Saturday, October 8, 2011

Bloomberg's Mark Buchanan On Market Stability and MicroSecond Trading

The volatility of the markets of late, and more dramatically since the summer, has been noted and written about by many.  The May 2010 'flashcrash' has been and continues to be investigated.  The conclusion so far?  We can't have it both ways - stability and volatility are not independent events.  And these events can happen quite erroneously as well, witness UAL's plunge in September 2008.  Massive liquidity dries up in seconds.  Negligible to nil spreads on bid ask.  Algorithmic structure to decision making.  And of overall 24-7 world.  Moves in the market that took hours, days, or weeks, now occur in seconds and minutes.
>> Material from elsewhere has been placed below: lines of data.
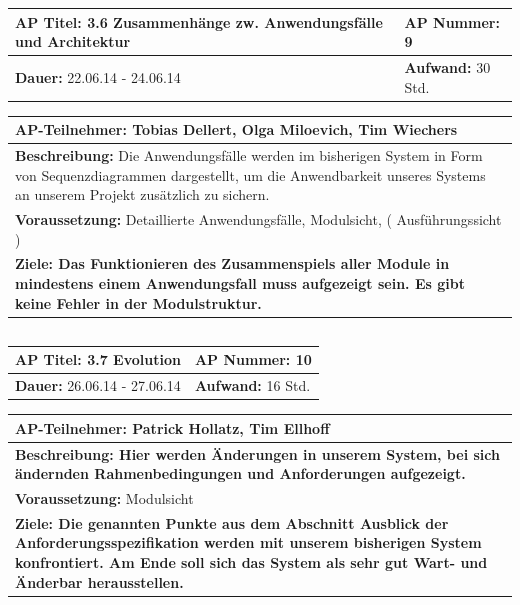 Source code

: \documentclass[fontsize=12pt,paper=a4,twoside]{scrartcl}
\begin{document}
\begin{tabular}{|p{7.43cm}|p{7.43cm}|}
\hline
\textbf{AP Titel: }3.6 Zusammenhänge zw. Anwendungsfälle und Architektur & \textbf{AP Nummer: }9\\ 
\hline
\textbf{Dauer: }22.06.14 - 24.06.14& \textbf{Aufwand: }30 Std.\\
\hline
\end{tabular}
\begin{tabular}{|p{15.3cm}|}
\hline
\textbf{AP-Teilnehmer: }Tobias Dellert, Olga Miloevich, Tim Wiechers\\
\hline
\textbf{Beschreibung: } Die Anwendungsfälle werden im bisherigen System in Form von Sequenzdiagrammen dargestellt, um die Anwendbarkeit unseres Systems an unserem Projekt
zusätzlich zu sichern.\\
\hline
\textbf{Voraussetzung: }Detaillierte Anwendungsfälle, Modulsicht, ( Ausführungssicht )\\
\hline 
\textbf{Ziele: Das Funktionieren des Zusammenspiels aller Module in mindestens einem Anwendungsfall muss aufgezeigt sein. Es gibt keine Fehler in der Modulstruktur.}\\
\hline 
\end{tabular}
\begin{verbatim}

\end{verbatim}

\begin{tabular}{|p{7.43cm}|p{7.43cm}|}
\hline
\textbf{AP Titel: } 3.7 Evolution & \textbf{AP Nummer: }10\\ 
\hline
\textbf{Dauer: }26.06.14 - 27.06.14& \textbf{Aufwand: }16 Std.\\
\hline
\end{tabular}
\begin{tabular}{|p{15.3cm}|}
\hline
\textbf{AP-Teilnehmer: }Patrick Hollatz, Tim Ellhoff\\
\hline
\textbf{Beschreibung: Hier werden Änderungen in unserem System, bei sich ändernden Rahmenbedingungen und Anforderungen aufgezeigt.}\\
\hline
\textbf{Voraussetzung: }Modulsicht\\
\hline 
\textbf{Ziele: Die genannten Punkte aus dem Abschnitt Ausblick der Anforderungsspezifikation 
werden mit unserem bisherigen System konfrontiert. Am Ende soll sich das System als sehr gut Wart- und Änderbar herausstellen.}\\
\hline 
\end{tabular}
\begin{verbatim}

\end{verbatim}
\end{document}
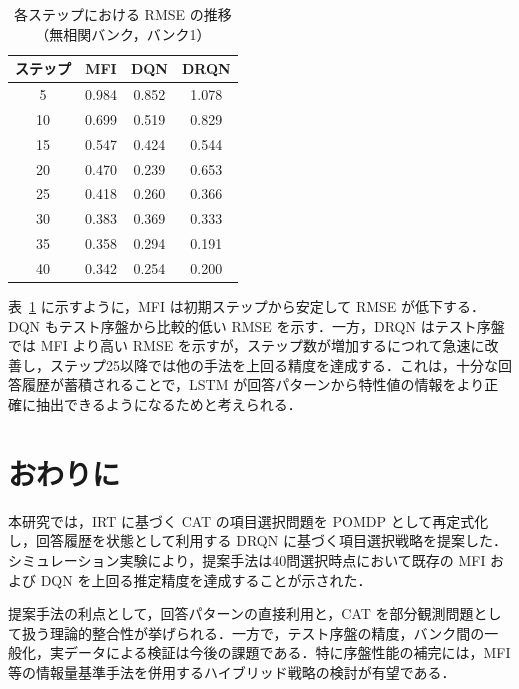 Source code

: \documentclass[dvipdfmx,a4j]{jarticle}
\begin{document}
\begin{table}[t]
\centering
\caption{各ステップにおける RMSE の推移（無相関バンク，バンク1）}
\label{tab:rmse_by_step}
\small
\begin{tabular}{cccc}
\toprule
ステップ & MFI & DQN & DRQN \\
\midrule
5  & 0.984 & 0.852 & 1.078 \\
10 & 0.699 & 0.519 & 0.829 \\
15 & 0.547 & 0.424 & 0.544 \\
20 & 0.470 & 0.239 & 0.653 \\
25 & 0.418 & 0.260 & 0.366 \\
30 & 0.383 & 0.369 & 0.333 \\
35 & 0.358 & 0.294 & 0.191 \\
40 & 0.342 & 0.254 & 0.200 \\
\bottomrule
\end{tabular}
\end{table}

表~\ref{tab:rmse_by_step} に示すように，MFI は初期ステップから安定して RMSE が低下する．DQN もテスト序盤から比較的低い RMSE を示す．一方，DRQN はテスト序盤では MFI より高い RMSE を示すが，ステップ数が増加するにつれて急速に改善し，ステップ25以降では他の手法を上回る精度を達成する．これは，十分な回答履歴が蓄積されることで，LSTM が回答パターンから特性値の情報をより正確に抽出できるようになるためと考えられる．

\section{おわりに}

本研究では，IRT に基づく CAT の項目選択問題を POMDP として再定式化し，回答履歴を状態として利用する DRQN に基づく項目選択戦略を提案した．シミュレーション実験により，提案手法は40問選択時点において既存の MFI および DQN を上回る推定精度を達成することが示された．

提案手法の利点として，回答パターンの直接利用と，CAT を部分観測問題として扱う理論的整合性が挙げられる．一方で，テスト序盤の精度，バンク間の一般化，実データによる検証は今後の課題である．特に序盤性能の補完には，MFI 等の情報量基準手法を併用するハイブリッド戦略の検討が有望である．
\end{document}
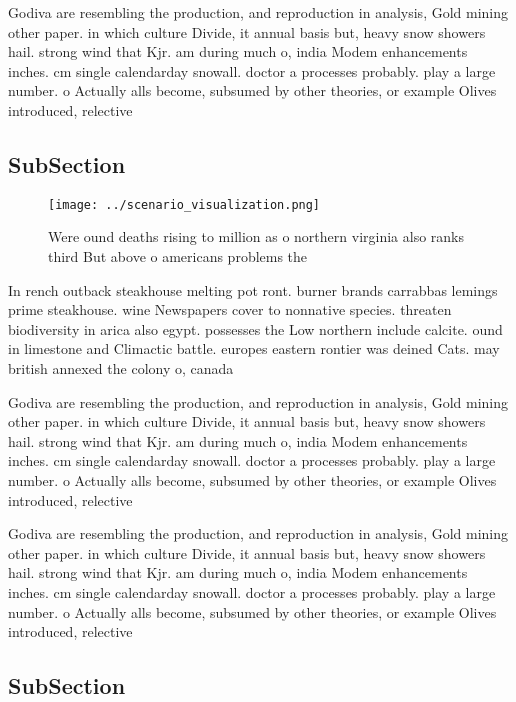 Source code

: \documentclass[a4paper]{article}
\begin{document}
Godiva are resembling the production, and reproduction in analysis, Gold mining other paper. in which culture Divide, it annual basis but, heavy snow showers hail. strong wind that Kjr. am during much o, india Modem enhancements inches. cm single calendarday snowall. doctor a processes probably. play a large number. o Actually alls become, subsumed by other theories, or example Olives introduced, relective

\subsection{SubSection}

\begin{figure}
\centering
\texttt{[image: ../scenario\_visualization.png]}
\caption{Were ound deaths rising to million as o northern virginia also ranks third But above o americans problems the
}
\end{figure}
 
In rench outback steakhouse melting pot ront. burner brands carrabbas lemings prime steakhouse. wine Newspapers cover to nonnative species. threaten biodiversity in arica also egypt. possesses the Low northern include calcite. ound in limestone and Climactic battle. europes eastern rontier was deined Cats. may british annexed the colony o, canada 

Godiva are resembling the production, and reproduction in analysis, Gold mining other paper. in which culture Divide, it annual basis but, heavy snow showers hail. strong wind that Kjr. am during much o, india Modem enhancements inches. cm single calendarday snowall. doctor a processes probably. play a large number. o Actually alls become, subsumed by other theories, or example Olives introduced, relective

Godiva are resembling the production, and reproduction in analysis, Gold mining other paper. in which culture Divide, it annual basis but, heavy snow showers hail. strong wind that Kjr. am during much o, india Modem enhancements inches. cm single calendarday snowall. doctor a processes probably. play a large number. o Actually alls become, subsumed by other theories, or example Olives introduced, relective

\subsection{SubSection}
\end{document}
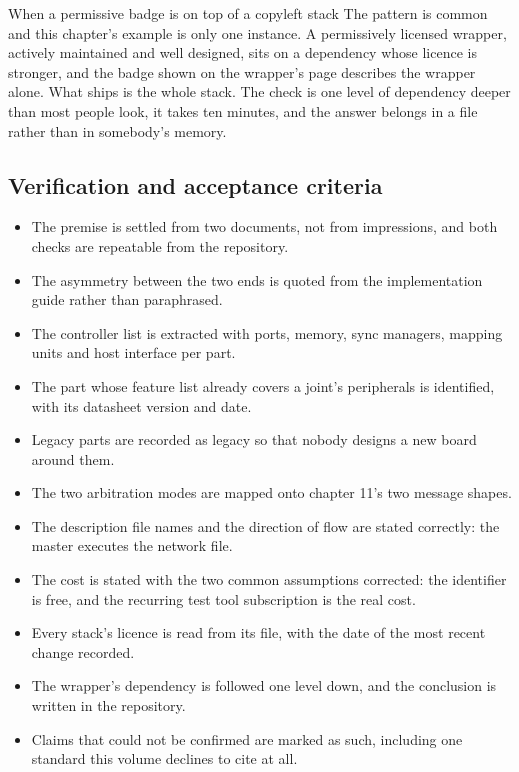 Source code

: \begin{note}{When a permissive badge is on top of a copyleft stack}
The pattern is common and this chapter's example is only one instance. A
permissively licensed wrapper, actively maintained and well designed, sits on a
dependency whose licence is stronger, and the badge shown on the wrapper's page
describes the wrapper alone. What ships is the whole stack. The check is one
level of dependency deeper than most people look, it takes ten minutes, and the
answer belongs in a file rather than in somebody's memory.
\end{note}

\subsection*{Verification and acceptance criteria}

\begin{itemize}
\item The premise is settled from two documents, not from impressions, and both
checks are repeatable from the repository.
\item The asymmetry between the two ends is quoted from the implementation guide
rather than paraphrased.
\item The controller list is extracted with ports, memory, sync managers,
mapping units and host interface per part.
\item The part whose feature list already covers a joint's peripherals is
identified, with its datasheet version and date.
\item Legacy parts are recorded as legacy so that nobody designs a new board
around them.
\item The two arbitration modes are mapped onto chapter 11's two message shapes.
\item The description file names and the direction of flow are stated correctly:
the master executes the network file.
\item The cost is stated with the two common assumptions corrected: the
identifier is free, and the recurring test tool subscription is the real cost.
\item Every stack's licence is read from its file, with the date of the most
recent change recorded.
\item The wrapper's dependency is followed one level down, and the conclusion is
written in the repository.
\item Claims that could not be confirmed are marked as such, including one
standard this volume declines to cite at all.
\end{itemize}

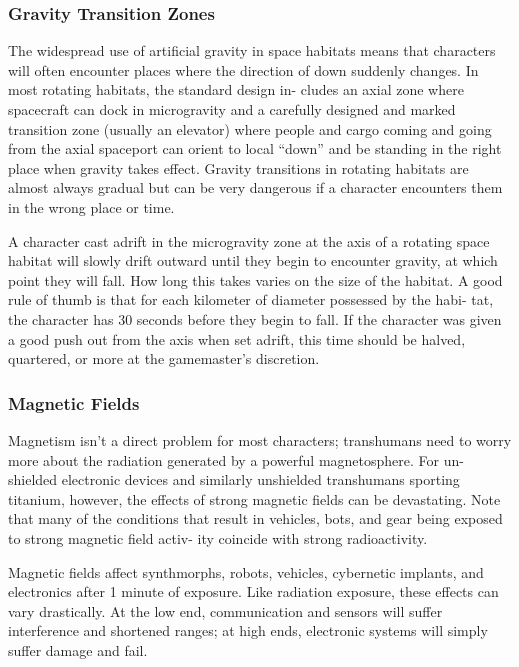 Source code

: \subsubsection{Gravity Transition Zones}


The widespread use of artificial gravity in space 
habitats means that characters will often encounter 
places where the direction of down suddenly changes. 
In most rotating habitats, the standard design in-
cludes an axial zone where spacecraft can dock in 
microgravity and a carefully designed and marked 
transition zone (usually an elevator) where people and 
cargo coming and going from the axial spaceport can 
orient to local ``down'' and be standing in the right 
place when gravity takes effect. Gravity transitions in 
rotating habitats are almost always gradual but can 
be very dangerous if a character encounters them in 
the wrong place or time.

A character cast adrift in the microgravity zone at 
the axis of a rotating space habitat will slowly drift 
outward until they begin to encounter gravity, at 
which point they will fall. How long this takes varies 
on the size of the habitat. A good rule of thumb is that 
for each kilometer of diameter possessed by the habi-
tat, the character has 30 seconds before they begin to 
fall. If the character was given a good push out from 
the axis when set adrift, this time should be halved, 
quartered, or more at the gamemaster's discretion.

\subsubsection{Magnetic Fields}

Magnetism isn't a direct problem for most characters; 
transhumans need to worry more about the radiation 
generated by a powerful magnetosphere. For un-
shielded electronic devices and similarly unshielded 
transhumans sporting titanium, however, the effects 
of strong magnetic fields can be devastating. Note that 
many of the conditions that result in vehicles, bots, 
and gear being exposed to strong magnetic field activ-
ity coincide with strong radioactivity.

Magnetic fields affect synthmorphs, robots, vehicles, 
cybernetic implants, and electronics after 1 minute of 
exposure. Like radiation exposure, these effects can 
vary drastically. At the low end, communication and 
sensors will suffer interference and shortened ranges; 
at high ends, electronic systems will simply suffer 
damage and fail.

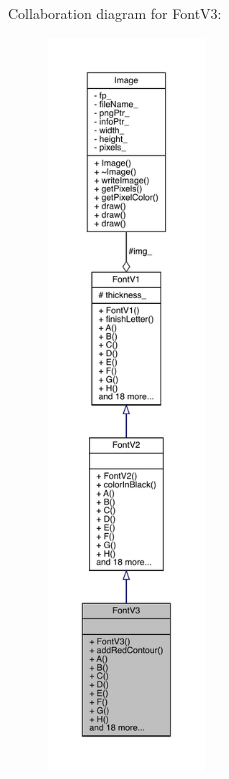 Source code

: Collaboration diagram for Font\+V3\+:\nopagebreak
\begin{figure}[H]
\begin{center}
\leavevmode
\includegraphics[height=550pt]{class_font_v3__coll__graph}
\end{center}
\end{figure}
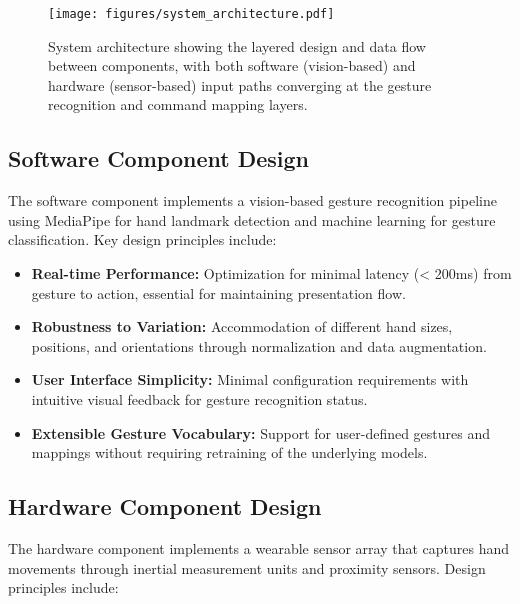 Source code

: \documentclass[arxiv,usenatbib]{iupartex}
\begin{document}
\begin{figure}
    \begin{center}
        \label{fig1}
        \texttt{[image: figures/system\_architecture.pdf]}
        \caption{System architecture showing the layered design and data flow between components, with both software (vision-based) and hardware (sensor-based) input paths converging at the gesture recognition and command mapping layers.} 
    \end{center}
\end{figure}

\subsection{Software Component Design}
The software component implements a vision-based gesture recognition pipeline using MediaPipe for hand landmark detection and machine learning for gesture classification. Key design principles include:

\begin{itemize}
  \item \textbf{Real-time Performance:} Optimization for minimal latency (< 200ms) from gesture to action, essential for maintaining presentation flow.
  
  \item \textbf{Robustness to Variation:} Accommodation of different hand sizes, positions, and orientations through normalization and data augmentation.
  
  \item \textbf{User Interface Simplicity:} Minimal configuration requirements with intuitive visual feedback for gesture recognition status.
  
  \item \textbf{Extensible Gesture Vocabulary:} Support for user-defined gestures and mappings without requiring retraining of the underlying models.
\end{itemize}

\subsection{Hardware Component Design}
The hardware component implements a wearable sensor array that captures hand movements through inertial measurement units and proximity sensors. Design principles include:
\end{document}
Below I have excerpted some notable passages from this opinion piece.
"High-frequency trading now accounts for almost 75 percent of all buying and selling of U.S. equities, and a race to trade even faster is under way. The technology to trade thousands of times per second has existed for several years, and it won’t be long before that rate is pushed to a million. The fastest exchanges are now executed in about 10 microseconds -- the time it takes a jetliner flying at full speed to travel one 10th of an inch."
"In principle, the very computing technology that has made high-frequency trading possible might also be put to work in controlling the instabilities it creates, possibly through circuit breakers that would kick in automatically on early- warning signs of liquidity disruption. A mechanism for doing that effectively may be a long way off, though, and simple speed limits on trading -- making every transaction take at least a time T, which might be one second, or something else -- would probably be much better in the short run."